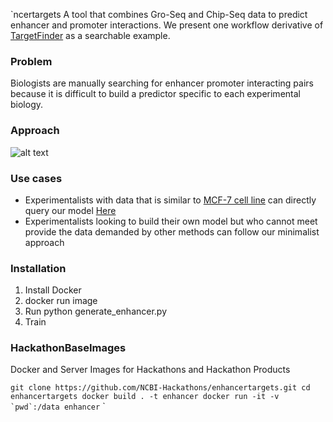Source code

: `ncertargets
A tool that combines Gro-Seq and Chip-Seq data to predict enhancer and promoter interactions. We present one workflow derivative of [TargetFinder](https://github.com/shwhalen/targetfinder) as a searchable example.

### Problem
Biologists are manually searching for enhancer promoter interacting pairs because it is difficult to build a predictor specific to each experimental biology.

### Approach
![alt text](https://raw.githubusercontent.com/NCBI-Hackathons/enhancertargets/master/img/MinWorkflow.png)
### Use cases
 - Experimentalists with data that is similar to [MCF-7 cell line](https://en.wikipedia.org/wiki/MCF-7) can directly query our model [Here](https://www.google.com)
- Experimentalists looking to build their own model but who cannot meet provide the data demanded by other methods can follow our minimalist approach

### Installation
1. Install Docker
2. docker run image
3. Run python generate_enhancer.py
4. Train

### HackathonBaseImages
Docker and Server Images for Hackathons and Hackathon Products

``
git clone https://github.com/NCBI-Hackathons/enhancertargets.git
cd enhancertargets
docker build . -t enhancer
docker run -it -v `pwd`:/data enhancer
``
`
◆ ◆ ◆ ◆ ◆ ◆ ◆
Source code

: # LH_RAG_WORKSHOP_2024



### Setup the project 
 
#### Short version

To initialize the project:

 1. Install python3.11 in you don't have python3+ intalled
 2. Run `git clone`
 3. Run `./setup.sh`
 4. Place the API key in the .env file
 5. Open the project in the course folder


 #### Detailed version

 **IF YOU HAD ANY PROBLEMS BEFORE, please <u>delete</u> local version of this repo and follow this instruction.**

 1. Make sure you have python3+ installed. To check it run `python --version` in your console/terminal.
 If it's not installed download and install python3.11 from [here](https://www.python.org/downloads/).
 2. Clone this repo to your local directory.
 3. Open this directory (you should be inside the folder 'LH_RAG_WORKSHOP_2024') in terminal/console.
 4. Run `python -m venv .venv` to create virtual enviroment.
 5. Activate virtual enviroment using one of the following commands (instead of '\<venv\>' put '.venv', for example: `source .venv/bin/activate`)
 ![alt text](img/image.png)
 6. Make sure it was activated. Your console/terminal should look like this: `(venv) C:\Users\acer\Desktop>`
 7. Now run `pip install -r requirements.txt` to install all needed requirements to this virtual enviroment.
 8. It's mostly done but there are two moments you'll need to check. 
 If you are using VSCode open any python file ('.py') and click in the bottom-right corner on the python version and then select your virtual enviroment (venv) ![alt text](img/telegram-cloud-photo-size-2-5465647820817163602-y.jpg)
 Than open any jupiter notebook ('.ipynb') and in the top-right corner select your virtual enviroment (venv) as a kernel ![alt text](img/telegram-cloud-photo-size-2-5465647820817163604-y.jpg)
◆ ◆ ◆ ◆ ◆ ◆ ◆
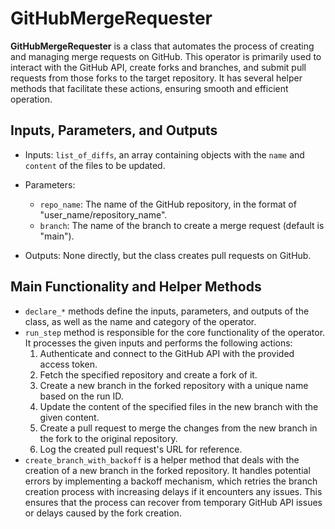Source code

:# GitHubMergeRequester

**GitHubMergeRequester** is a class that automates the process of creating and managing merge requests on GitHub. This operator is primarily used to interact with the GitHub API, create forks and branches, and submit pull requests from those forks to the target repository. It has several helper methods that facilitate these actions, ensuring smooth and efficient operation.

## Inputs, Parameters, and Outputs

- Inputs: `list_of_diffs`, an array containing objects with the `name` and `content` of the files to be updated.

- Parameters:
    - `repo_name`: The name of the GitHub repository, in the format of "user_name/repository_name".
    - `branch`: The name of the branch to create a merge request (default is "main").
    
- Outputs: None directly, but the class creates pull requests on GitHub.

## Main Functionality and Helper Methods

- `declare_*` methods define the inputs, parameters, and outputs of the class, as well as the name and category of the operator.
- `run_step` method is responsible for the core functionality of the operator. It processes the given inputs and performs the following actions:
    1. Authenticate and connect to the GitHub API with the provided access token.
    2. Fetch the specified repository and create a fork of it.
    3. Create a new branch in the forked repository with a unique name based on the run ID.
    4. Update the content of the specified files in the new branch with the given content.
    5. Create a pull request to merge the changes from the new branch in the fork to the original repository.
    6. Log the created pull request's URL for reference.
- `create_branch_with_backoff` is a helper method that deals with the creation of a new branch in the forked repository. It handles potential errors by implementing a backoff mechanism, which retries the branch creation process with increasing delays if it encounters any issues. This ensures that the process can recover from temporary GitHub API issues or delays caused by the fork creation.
◆ ◆ ◆ ◆ ◆ ◆ ◆
_YOUR ASSIGNMENT_
Only the lines from the one containing "- Outputs: None" through the one containing "3. Create a" are to be retyped, both boundary lines included, with no other material.

_EXERCISE ANSWER_
- Outputs: None directly, but the class creates pull requests on GitHub.

## Main Functionality and Helper Methods

- `declare_*` methods define the inputs, parameters, and outputs of the class, as well as the name and category of the operator.
- `run_step` method is responsible for the core functionality of the operator. It processes the given inputs and performs the following actions:
    1. Authenticate and connect to the GitHub API with the provided access token.
    2. Fetch the specified repository and create a fork of it.
    3. Create a new branch in the forked repository with a unique name based on the run ID.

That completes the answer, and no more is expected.